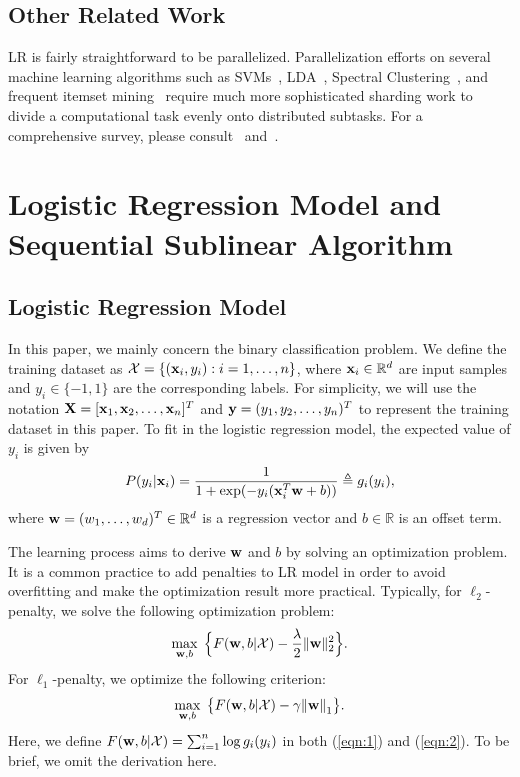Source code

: \documentclass[10pt, conference, compsocconf]{IEEEtran}
\newcommand{\bw}{\mathbf{w}}
\def\X{{\bf X}}
\def\x{{\bf x}}
\def\y{{\bf y}}
\def\w{{\bf w}}
\def\XM{{\mathcal X}}
\def\RB{{\mathbb R}}
\begin{document}
\subsection{Other Related Work}

LR is fairly straightforward to be parallelized.   Parallelization efforts on several machine learning algorithms such as SVMs~\cite{chang2011psvm}, LDA~\cite{Liu:2011:PPL:1961189.1961198}, Spectral Clustering~\cite{Chen5444877}, and frequent itemset mining~\cite{Li:2008:PPF:1454008.1454027} require much more sophisticated sharding work to divide a computational task evenly onto distributed subtasks.  For a comprehensive survey, please consult~\cite{chang2011foundations} and~\cite{Bekkerman2012}.

\section{Logistic Regression Model and Sequential Sublinear Algorithm} \label{sec:plr}

\subsection{Logistic Regression Model} \label{sec:def}
In this paper, we mainly concern the binary classification problem.  	
We define the training dataset as $\XM=\{(\x_i, y_i): i=1, \ldots, n\}$, where $\x_i \in \RB^d$ are input samples and $y_i \in \{-1, 1\}$ are the corresponding labels.
For simplicity, we will use the notation $\X=[{\x}_{1}, {\x}_{2}, \ldots, {\x}_n]^{T}$ and $\y=(y_1, y_2, \ldots, y_n)^T$ to represent the training dataset in this paper.
To fit in the logistic regression model, the expected value of $y_i$ is given by\vspace{-0.2cm}
\[
P(y_i|\x_i)= \frac{1}{1+ \exp(- y_i(\x_i^T \w + b))} \triangleq g_i(y_i),\vspace{-0.2cm}
\]
where $\w=(w_1, \ldots, w_d)^T \in \RB^d$ is a regression vector and $b\in \RB$ is an offset term.

The learning process aims to derive $\w$ and $b$ by solving an optimization problem.
It is a common practice to add penalties to LR model in order to avoid overfitting and make the optimization result more practical.
Typically, for $\ell_2$-penalty, we solve the following optimization problem:\vspace{-0.2cm}
\begin{equation} \label{eqn:1}
	\max_{\bw ,b} \; \Big\{F(\w, b| \XM) - \frac{\lambda}{2}  \|\bw\|_2^{2} \Big\}.\vspace{-0.2cm}
\end{equation}
For $\ell_1$-penalty, we optimize the following criterion: \vspace{-0.2cm}
\begin{equation} \label{eqn:2}
	\max_{\bw ,b} \;  \big\{F(\w, b|\XM)- \gamma{\|\bw \|}_{1}\big\}.\vspace{-0.2cm}	
\end{equation}
Here, we define $F(\w, b| \XM) = \sum_{i=1}^n \log g_i(y_i)$ in both (\ref{eqn:1}) and (\ref{eqn:2}). To be brief, we omit the derivation here.
\end{document}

********

» TASK GOAL
Repeat the records above exactly, without any pictures.

» SOLUTION TO THE EXERCISE
Source code

: \documentclass[10pt, conference, compsocconf]{IEEEtran}
\newcommand{\bw}{\mathbf{w}}
\def\X{{\bf X}}
\def\x{{\bf x}}
\def\y{{\bf y}}
\def\w{{\bf w}}
\def\XM{{\mathcal X}}
\def\RB{{\mathbb R}}
\begin{document}
\subsection{Other Related Work}

LR is fairly straightforward to be parallelized.   Parallelization efforts on several machine learning algorithms such as SVMs~\cite{chang2011psvm}, LDA~\cite{Liu:2011:PPL:1961189.1961198}, Spectral Clustering~\cite{Chen5444877}, and frequent itemset mining~\cite{Li:2008:PPF:1454008.1454027} require much more sophisticated sharding work to divide a computational task evenly onto distributed subtasks.  For a comprehensive survey, please consult~\cite{chang2011foundations} and~\cite{Bekkerman2012}.

\section{Logistic Regression Model and Sequential Sublinear Algorithm} \label{sec:plr}

\subsection{Logistic Regression Model} \label{sec:def}
In this paper, we mainly concern the binary classification problem.  	
We define the training dataset as $\XM=\{(\x_i, y_i): i=1, \ldots, n\}$, where $\x_i \in \RB^d$ are input samples and $y_i \in \{-1, 1\}$ are the corresponding labels.
For simplicity, we will use the notation $\X=[{\x}_{1}, {\x}_{2}, \ldots, {\x}_n]^{T}$ and $\y=(y_1, y_2, \ldots, y_n)^T$ to represent the training dataset in this paper.
To fit in the logistic regression model, the expected value of $y_i$ is given by\vspace{-0.2cm}
\[
P(y_i|\x_i)= \frac{1}{1+ \exp(- y_i(\x_i^T \w + b))} \triangleq g_i(y_i),\vspace{-0.2cm}
\]
where $\w=(w_1, \ldots, w_d)^T \in \RB^d$ is a regression vector and $b\in \RB$ is an offset term.

The learning process aims to derive $\w$ and $b$ by solving an optimization problem.
It is a common practice to add penalties to LR model in order to avoid overfitting and make the optimization result more practical.
Typically, for $\ell_2$-penalty, we solve the following optimization problem:\vspace{-0.2cm}
\begin{equation} \label{eqn:1}
	\max_{\bw ,b} \; \Big\{F(\w, b| \XM) - \frac{\lambda}{2}  \|\bw\|_2^{2} \Big\}.\vspace{-0.2cm}
\end{equation}
For $\ell_1$-penalty, we optimize the following criterion: \vspace{-0.2cm}
\begin{equation} \label{eqn:2}
	\max_{\bw ,b} \;  \big\{F(\w, b|\XM)- \gamma{\|\bw \|}_{1}\big\}.\vspace{-0.2cm}	
\end{equation}
Here, we define $F(\w, b| \XM) = \sum_{i=1}^n \log g_i(y_i)$ in both (\ref{eqn:1}) and (\ref{eqn:2}). To be brief, we omit the derivation here.
\end{document}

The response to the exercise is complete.